§ REQUIRED ACTION
Your job with the data below: print everything from the line that holds "The user you have invited" down to the line that holds "1. Click the", ends included, exactly, and nothing else.

*** DATA FOR THIS EXERCISE Section Begins ***

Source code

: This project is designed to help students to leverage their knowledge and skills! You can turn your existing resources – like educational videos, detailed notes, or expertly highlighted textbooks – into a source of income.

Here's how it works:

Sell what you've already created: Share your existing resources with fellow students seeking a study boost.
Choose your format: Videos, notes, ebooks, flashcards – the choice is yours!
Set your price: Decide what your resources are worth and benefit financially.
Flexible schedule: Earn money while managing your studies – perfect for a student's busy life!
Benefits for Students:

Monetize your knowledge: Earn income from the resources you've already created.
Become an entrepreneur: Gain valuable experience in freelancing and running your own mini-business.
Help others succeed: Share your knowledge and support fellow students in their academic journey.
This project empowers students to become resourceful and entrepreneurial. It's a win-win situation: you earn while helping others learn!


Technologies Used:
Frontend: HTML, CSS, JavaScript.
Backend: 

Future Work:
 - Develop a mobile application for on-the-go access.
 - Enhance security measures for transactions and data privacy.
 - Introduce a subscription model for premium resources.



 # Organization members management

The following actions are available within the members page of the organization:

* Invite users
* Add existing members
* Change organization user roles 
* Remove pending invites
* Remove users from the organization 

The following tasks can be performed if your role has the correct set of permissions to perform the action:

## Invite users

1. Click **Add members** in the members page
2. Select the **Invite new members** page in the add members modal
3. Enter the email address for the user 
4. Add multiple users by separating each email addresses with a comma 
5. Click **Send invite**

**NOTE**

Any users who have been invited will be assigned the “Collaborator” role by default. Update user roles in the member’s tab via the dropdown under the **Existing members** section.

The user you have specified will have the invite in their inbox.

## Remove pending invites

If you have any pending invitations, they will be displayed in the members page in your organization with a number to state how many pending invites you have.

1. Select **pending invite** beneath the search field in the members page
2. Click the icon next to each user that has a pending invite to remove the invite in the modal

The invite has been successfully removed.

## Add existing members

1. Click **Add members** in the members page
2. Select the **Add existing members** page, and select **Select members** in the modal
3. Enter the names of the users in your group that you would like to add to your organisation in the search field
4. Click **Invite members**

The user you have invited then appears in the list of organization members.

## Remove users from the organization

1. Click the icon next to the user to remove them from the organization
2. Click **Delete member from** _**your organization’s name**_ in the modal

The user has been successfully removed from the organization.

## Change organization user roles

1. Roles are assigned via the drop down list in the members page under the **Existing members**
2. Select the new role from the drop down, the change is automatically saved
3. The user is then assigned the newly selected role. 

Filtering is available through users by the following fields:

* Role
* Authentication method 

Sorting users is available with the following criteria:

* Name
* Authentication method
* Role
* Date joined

*** DATA FOR THIS EXERCISE Section Ends ***

§ WRITTEN RESPONSE
The user you have invited then appears in the list of organization members.

## Remove users from the organization

1. Click the icon next to the user to remove them from the organization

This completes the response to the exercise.